Puede tomar hasta cuatro semanas, no existe una sincronía entre las células, y menos de uno por ciento de las células tratadas se transforman en células madre.

Hanna y su equipo se preguntaron: cuál es el principal obstáculo que impiden el éxito de la re programación en la mayoría de las células?

En su investigación postdoctoral, Hanna utilizó modelos matemáticos para demostrar que sólo había un único obstáculo responsable.

Por supuesto, en biología, y Hanna es el primero en admitirlo, siempre debe haber una prueba experimental que respalde los modelos.

El presente estudio no sólo proporciona la prueba, sino que también revela la identidad del obstáculo.

Ademas muestra que su eliminación puede mejorar dramáticamente la reprogramación.

El grupo de Hanna, dirigido por la Doctora Noa Novershtern, Yoach Rais, Asaf Zviran y Shay Geula, se concentraron en una proteína determinada, llamada MBD3, cuya función era desconocida.

La MBD3 había llamado su atención, ya que se expresa en todas las células del cuerpo, en cada etapa del desarrollo.

Esto es bastante raro: en general, la mayoría de las proteínas se producen en células específicas, en determinados momentos, para funciones específicas.

El equipo encontró que hay una excepción a la regla de la expresión universal de esta proteína: los tres primeros días después de la concepción.

Estos son exactamente los tres días en el que el óvulo fertilizado comienza a dividirse, y el embrión naciente es una pelota cada vez mayor de células madre pluripotentes que eventualmente forman todos los tipos de células del cuerpo.

A partir del cuarto día, la diferenciación comienza y las células empiezan a perder su estado pluripotente.

Y este es el primer momento en el que las proteínas MBD3 aparecen.

Este hallazgo tiene implicaciones importantes relacionadas a la producción de iPSCs para uso médico. Yamanaka utilizó virus para insertar los cuatro genes, pero, por razones de seguridad, estos no son utilizados en células reprogramadas con fines terapéuticos.

Esto reduce la tasa de éxito del proceso a tan sólo alrededor de una décima parte del uno por ciento.

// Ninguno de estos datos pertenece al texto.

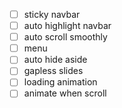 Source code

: - [ ] sticky navbar
- [ ] auto highlight navbar
- [ ] auto scroll smoothly
- [ ] menu
- [ ] auto hide aside
- [ ] gapless slides
- [ ] loading animation
- [ ] animate when scroll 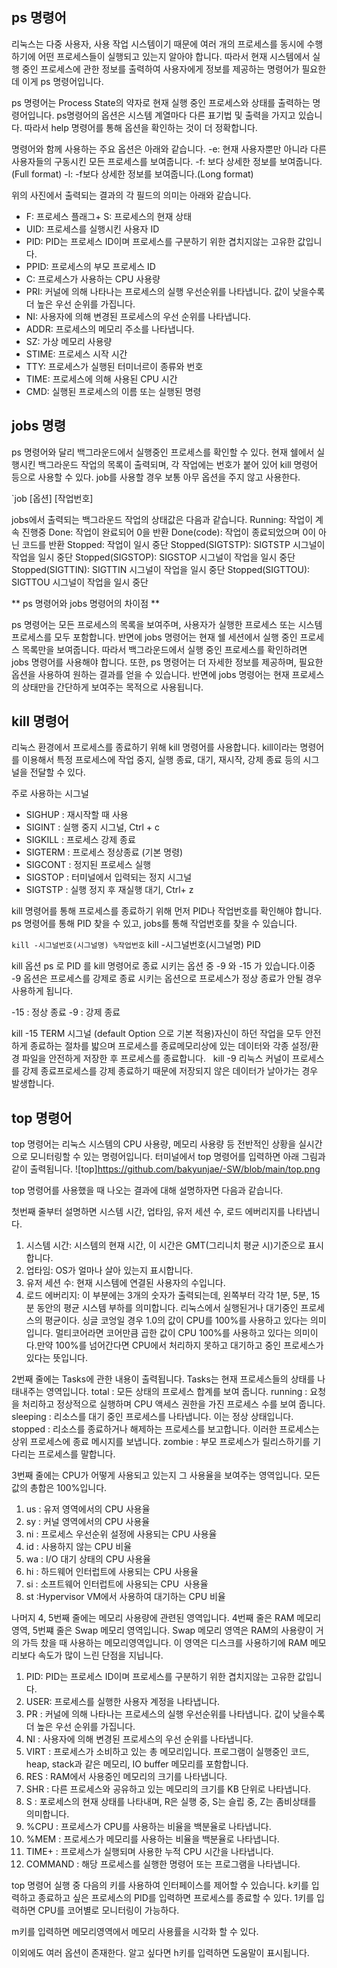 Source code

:## ps 명령어 
리눅스는 다중 사용자, 사용 작업 시스템이기 때문에 여러 개의 프로세스를 동시에 수행하기에 어떤 프로세스들이 실행되고 있는지 알아야 합니다.
따라서 현재 시스템에서 실행 중인 프로세스에 관한 정보를 출력하여 사용자에게 정보를 제공하는 명령어가 필요한데 이게 ps 명령어입니다.

ps 명령어는 Process State의 약자로 현재 실행 중인 프로세스와 상태를 출력하는 명령어입니다. 
ps명령어의 옵션은 시스템 계열마다 다른 표기법 및 출력을 가지고 있습니다. 
따라서 help 명령어를 통해 옵션을 확인하는 것이 더 정확합니다.

명령어와 함께 사용하는 주요 옵션은 아래와 같습니다.
-e: 현재 사용자뿐만 아니라 다른 사용자들의 구동시킨 모든 프로세스를 보여줍니다. 
-f: 보다 상세한 정보를 보여줍니다. (Full format)
-l: -f보다 상세한 정보를 보여줍니다.(Long format)

위의 사진에서 출력되는 결과의 각 필드의 의미는 아래와 같습니다.
+ F: 프로세스 플래그+ S: 프로세스의 현재 상태
+ UID: 프로세스를 실행시킨 사용자 ID
+ PID: PID는 프로세스 ID이며 프로세스를 구분하기 위한 겹치지않는 고유한 값입니다.
+ PPID: 프로세스의 부모 프로세스 ID
+ C: 프로세스가 사용하는 CPU 사용량
+ PRI: 커널에 의해 나타나는 프로세스의 실행 우선순위를 나타냅니다. 값이 낮을수록 더 높은 우선 순위를 가집니다.
+ NI: 사용자에 의해 변경된 프로세스의 우선 순위를 나타냅니다.
+ ADDR: 프로세스의 메모리 주소를 나타냅니다.
+ SZ: 가상 메모리 사용량
+ STIME: 프로세스 시작 시간
+ TTY: 프로세스가 실행된 터미너르이 종류와 번호
+ TIME: 프로세스에 의해 사용된 CPU 시간
+ CMD: 실행된 프로세스의 이름 또는 실행된 명령


## jobs 명령
ps 명령어와 달리 백그라운드에서 실행중인 프로세스를 확인할 수 있다. 현재 쉘에서 실행시킨 백그라운드 작업의 목록이 출력되며, 각 작업에는 번호가 붙어 있어 kill 명령어 등으로 사용할 수 있다. job를 사용할 경우 보통 아무 옵션을 주지 않고 사용한다.

`job [옵션] [작업번호]

jobs에서 출력되는 백그라운드 작업의 상태값은 다음과 같습니다.
Running: 작업이 계속 진행중
Done: 작업이 완료되어 0을 반환
Done(code): 작업이 종료되었으며 0이 아닌 코드를 반환
Stopped: 작업이 일시 중단
Stopped(SIGTSTP): SIGTSTP 시그널이 작업을 일시 중단
Stopped(SIGSTOP): SIGSTOP 시그널이 작업을 일시 중단
Stopped(SIGTTIN): SIGTTIN 시그널이 작업을 일시 중단
Stopped(SIGTTOU): SIGTTOU 시그널이 작업을 일시 중단

** ps 명령어와 jobs 명령어의 차이점 **

ps 명령어는 모든 프로세스의 목록을 보여주며, 사용자가 실행한 프로세스 또는 시스템 프로세스를 모두 포함합니다. 반면에 jobs 명령어는 현재 쉘 세션에서 실행 중인 프로세스 목록만을 보여줍니다. 따라서 백그라운드에서 실행 중인 프로세스를 확인하려면 jobs 명령어를 사용해야 합니다.
또한, ps 명령어는 더 자세한 정보를 제공하며, 필요한 옵션을 사용하여 원하는 결과를 얻을 수 있습니다. 반면에 jobs 명령어는 현재 프로세스의 상태만을 간단하게 보여주는 목적으로 사용됩니다.


## kill 명령어
리눅스 환경에서 프로세스를 종료하기 위해 kill 명령어를 사용합니다. kill이라는 명령어를 이용해서 특정 프로세스에 작업 중지, 실행 종료, 대기, 재시작, 강제 종료 등의 시그널을 전달할 수 있다.

주로 사용하는 시그널
+ SIGHUP : 재시작할 때 사용
+ SIGINT : 실행 중지 시그널, Ctrl + c
+ SIGKILL : 프로세스 강제 종료
+ SIGTERM : 프로세스 정상종료 (기본 명령)
+ SIGCONT : 정지된 프로세스 실행
+ SIGSTOP : 터미널에서 입력되는 정지 시그널
+ SIGTSTP : 실행 정지 후 재실행 대기, Ctrl+ z

kill 명령어를 통해 프로세스를 종료하기 위해 먼저 PID나 작업번호를 확인해야 합니다.
ps 명령어를 통해 PID 찾을 수 있고, jobs를 통해 작업번호를 찾을 수 있습니다.

` kill -시그널번호(시그널명) %작업번호
` kill -시그널번호(시그널명) PID

kill 옵션
ps 로 PID 를 kill 명령어로 종료 시키는 옵션 중 -9 와 -15 가 있습니다.이중 -9 옵션은 프로세스를 강제로 종료 시키는 옵션으로 프로세스가 정상 종료가 안될 경우 사용하게 됩니다. 

-15 : 정상 종료 
-9 : 강제 종료

kill -15 <PID>
TERM 시그널 (default Option 으로 기본 적용)자신이 하던 작업을 모두 안전하게 종료하는 절차를 밟으며 프로세스를 종료메모리상에 있는 데이터와 각종 설정/환경 파일을 안전하게 저장한 후 프로세스를 종료합니다.
 
kill -9 <PID>
리눅스 커널이 프로세스를 강제 종료프로세스를 강제 종료하기 때문에 저장되지 않은 데이터가 날아가는 경우 발생합니다.


## top 명령어
top 명령어는 리눅스 시스템의 CPU 사용량, 메모리 사용량 등 전반적인 상황을 실시간으로 모니터링할 수 있는 명령어입니다.
터미널에서 top 명령어를 입력하면 아래 그림과 같이 출력됩니다.
![top]https://github.com/bakyunjae/-SW/blob/main/top.png

top 명령어를 사용했을 때 나오는 결과에 대해 설명하자면 다음과 같습니다.

첫번째 줄부터 설명하면 시스템 시간, 업타임, 유저 세션 수, 로드 에버리지를 나타냅니다.
1. 시스템 시간: 시스템의 현재 시간, 이 시간은 GMT(그리니치 평균 시)기준으로 표시합니다.
2. 업타임: OS가 얼마나 살아 있는지 표시합니다.
3. 유저 세션 수: 현재 시스템에 연결된 사용자의 수입니다.
4. 로드 에버리지: 이 부분에는 3개의 숫자가 출력되는데, 왼쪽부터 각각 1분, 5분, 15분 동안의 평균 시스템 부하를 의미합니다.
리눅스에서 실행된거나 대기중인 프로세스의 평균이다. 싱글 코엉일 경우 1.0의 값이 CPU를 100%를 사용하고 있다는 의미입니다.
멀티코어라면 코어만큼 곱한 값이 CPU 100%를 사용하고 있다는 의미이다.만약 100%를 넘어간다면 CPU에서 처리하지 못하고 대기하고 중인 프로세스가 있다는 뜻입니다.

2번째 줄에는 Tasks에 관한 내용이 출력됩니다. Tasks는 현재 프로세스들의 상태를 나태내주는 영역입니다. 
total : 모든 상태의 프로세스 합계를 보여 줍니다.
running : 요청을 처리하고 정상적으로 실행하며 CPU 액세스 권한을 가진 프로세스 수를 보여 줍니다.
sleeping : 리소스를 대기 중인 프로세스를 나타냅니다. 이는 정상 상태입니다.
stopped : 리소스를 종료하거나 해제하는 프로세스를 보고합니다. 이러한 프로세스는 상위 프로세스에 종료 메시지를 보냅니다.
zombie : 부모 프로세스가 릴리스하기를 기다리는 프로세스를 말합니다.

3번째 줄에는 CPU가 어떻게 사용되고 있는지 그 사용율을 보여주는 영역입니다. 모든 값의 총합은 100%입니다.
1. us : 유저 영역에서의 CPU 사용율 
2. sy : 커널 영역에서의 CPU 사용율 
3. ni : 프로세스 우선순위 설정에 사용되는 CPU 사용율
4. id : 사용하지 않는 CPU 비율
5. wa : I/O 대기 상태의 CPU 사용율
6. hi : 하드웨어 인터럽트에 사용되는 CPU 사용율
7. si : 소프트웨어 인터럽트에 사용되는 CPU  사용율
8. st :Hypervisor VM에서 사용하여 대기하는 CPU 비율

나머지 4, 5번째 줄에는 메모리 사용량에 관련된 영역입니다. 4번째 줄은 RAM 메모리 영역, 5번쨰 줄은 Swap 메모리 영역입니다.
Swap 메모리 영역은 RAM의 사용량이 거의 가득 찼을 때 사용하는 메모리영역입니다. 이 영역은 디스크를 사용하기에 RAM 메모리보다 속도가 많이 느린 단점을 지닙니다.
1. PID: PID는 프로세스 ID이며 프로세스를 구분하기 위한 겹치지않는 고유한 값입니다.
2. USER: 프로세스를 실행한 사용자 계정을 나타냅니다.
3. PR : 커널에 의해 나타나는 프로세스의 실행 우선순위를 나타냅니다. 값이 낮을수록 더 높은 우선 순위를 가집니다.
4. NI : 사용자에 의해 변경된 프로세스의 우선 순위를 나타냅니다.
5. VIRT : 프로세스가 소비하고 있는 총 메모리입니다. 프로그램이 실행중인 코드, heap, stack과 같은 메모리, IO buffer 메모리를 포함합니다.
6. RES : RAM에서 사용중인 메모리의 크기를 나타냅니다.
7. SHR : 다른 프로세스와 공유하고 있는 메모리의 크기를 KB 단위로 나타냅니다.
8. S : 포로세스의 현재 상태를 나타내며, R은 실행 중, S는 슬립 중, Z는 좀비상태를 의미합니다.
9. %CPU : 프로세스가 CPU를 사용하는 비율을 백분율로 나타냅니다. 
10. %MEM : 프로세스가 메모리를 사용하는 비율을 백분율로 나타냅니다.
11. TIME+ : 프로세스가 실행되며 사용한 누적 CPU 시간을 나타냅니다.
12. COMMAND : 해당 프로세스를 실행한 명령어 또는 프로그램을 나타냅니다.

top 명령어 실행 중 다음의 키를 사용하여 인터페이스를 제어할 수 있습니다. 
k키를 입력하고 종료하고 싶은 프로세스의 PID를 입력하면 프로세스를 종료할 수 있다.
1키를 입력하면 CPU를 코어별로 모니터링이 가능하다.

m키를 입력하면 메모리영역에서 메모리 사용률을 시각화 할 수 있다.

이외에도 여러 옵션이 존재한다. 알고 싶다면 h키를 입력하면 도움말이 표시됩니다.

Los investigadores demostraron que la eliminación de MBD3 de las células adultas puede mejorar la eficiencia y agilizar el proceso en varios órdenes de magnitud.

El tiempo necesario para producir las células madre se acortó de cuatro semanas a ocho días.

Como un beneficio adicional, debido a la sincronización de la reprogramación celular, los científicos podrán ahora, por primera vez, observar realmente el proceso paso a paso y revelar sus mecanismos de funcionamiento.

Hanna señala que el logro de su equipo se basó en la investigación de las vías naturales del desarrollo embrionario:

“Los científicos que investigan la reprogramación pueden beneficiarse de comprender mejor cómo las células madre embrionarias se producen en la naturaleza.

Después de todo, la naturaleza todavía es mejor y más eficiente en producirlas”.